Supplied entries
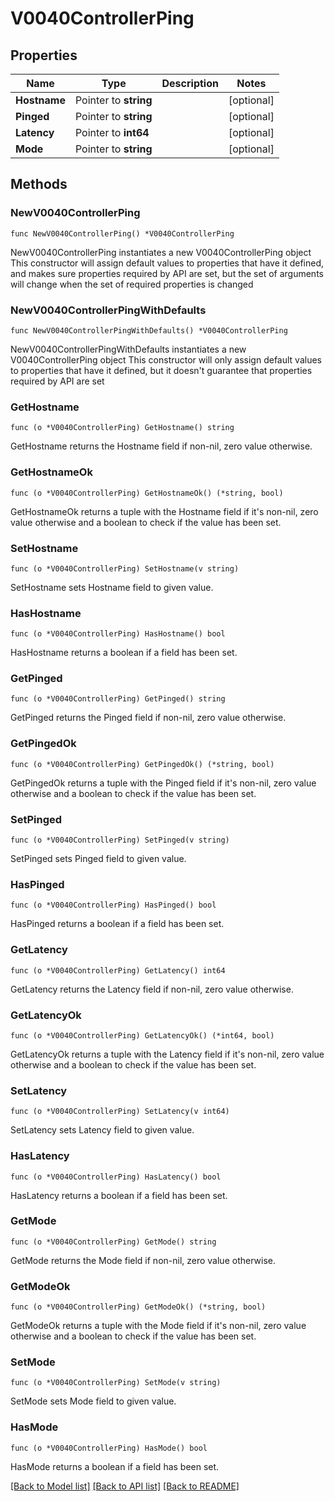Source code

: # V0040ControllerPing

## Properties

Name | Type | Description | Notes
------------ | ------------- | ------------- | -------------
**Hostname** | Pointer to **string** |  | [optional] 
**Pinged** | Pointer to **string** |  | [optional] 
**Latency** | Pointer to **int64** |  | [optional] 
**Mode** | Pointer to **string** |  | [optional] 

## Methods

### NewV0040ControllerPing

`func NewV0040ControllerPing() *V0040ControllerPing`

NewV0040ControllerPing instantiates a new V0040ControllerPing object
This constructor will assign default values to properties that have it defined,
and makes sure properties required by API are set, but the set of arguments
will change when the set of required properties is changed

### NewV0040ControllerPingWithDefaults

`func NewV0040ControllerPingWithDefaults() *V0040ControllerPing`

NewV0040ControllerPingWithDefaults instantiates a new V0040ControllerPing object
This constructor will only assign default values to properties that have it defined,
but it doesn't guarantee that properties required by API are set

### GetHostname

`func (o *V0040ControllerPing) GetHostname() string`

GetHostname returns the Hostname field if non-nil, zero value otherwise.

### GetHostnameOk

`func (o *V0040ControllerPing) GetHostnameOk() (*string, bool)`

GetHostnameOk returns a tuple with the Hostname field if it's non-nil, zero value otherwise
and a boolean to check if the value has been set.

### SetHostname

`func (o *V0040ControllerPing) SetHostname(v string)`

SetHostname sets Hostname field to given value.

### HasHostname

`func (o *V0040ControllerPing) HasHostname() bool`

HasHostname returns a boolean if a field has been set.

### GetPinged

`func (o *V0040ControllerPing) GetPinged() string`

GetPinged returns the Pinged field if non-nil, zero value otherwise.

### GetPingedOk

`func (o *V0040ControllerPing) GetPingedOk() (*string, bool)`

GetPingedOk returns a tuple with the Pinged field if it's non-nil, zero value otherwise
and a boolean to check if the value has been set.

### SetPinged

`func (o *V0040ControllerPing) SetPinged(v string)`

SetPinged sets Pinged field to given value.

### HasPinged

`func (o *V0040ControllerPing) HasPinged() bool`

HasPinged returns a boolean if a field has been set.

### GetLatency

`func (o *V0040ControllerPing) GetLatency() int64`

GetLatency returns the Latency field if non-nil, zero value otherwise.

### GetLatencyOk

`func (o *V0040ControllerPing) GetLatencyOk() (*int64, bool)`

GetLatencyOk returns a tuple with the Latency field if it's non-nil, zero value otherwise
and a boolean to check if the value has been set.

### SetLatency

`func (o *V0040ControllerPing) SetLatency(v int64)`

SetLatency sets Latency field to given value.

### HasLatency

`func (o *V0040ControllerPing) HasLatency() bool`

HasLatency returns a boolean if a field has been set.

### GetMode

`func (o *V0040ControllerPing) GetMode() string`

GetMode returns the Mode field if non-nil, zero value otherwise.

### GetModeOk

`func (o *V0040ControllerPing) GetModeOk() (*string, bool)`

GetModeOk returns a tuple with the Mode field if it's non-nil, zero value otherwise
and a boolean to check if the value has been set.

### SetMode

`func (o *V0040ControllerPing) SetMode(v string)`

SetMode sets Mode field to given value.

### HasMode

`func (o *V0040ControllerPing) HasMode() bool`

HasMode returns a boolean if a field has been set.


[[Back to Model list]](../README.md#documentation-for-models) [[Back to API list]](../README.md#documentation-for-api-endpoints) [[Back to README]](../README.md)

Exercise instructions
Leave the pictures out and output exactly the lines above, from the start of the listing through the line with "### NewV0040ControllerPingWithDefaults".

Solution for this problem
Source code

: # V0040ControllerPing

## Properties

Name | Type | Description | Notes
------------ | ------------- | ------------- | -------------
**Hostname** | Pointer to **string** |  | [optional] 
**Pinged** | Pointer to **string** |  | [optional] 
**Latency** | Pointer to **int64** |  | [optional] 
**Mode** | Pointer to **string** |  | [optional] 

## Methods

### NewV0040ControllerPing

`func NewV0040ControllerPing() *V0040ControllerPing`

NewV0040ControllerPing instantiates a new V0040ControllerPing object
This constructor will assign default values to properties that have it defined,
and makes sure properties required by API are set, but the set of arguments
will change when the set of required properties is changed

### NewV0040ControllerPingWithDefaults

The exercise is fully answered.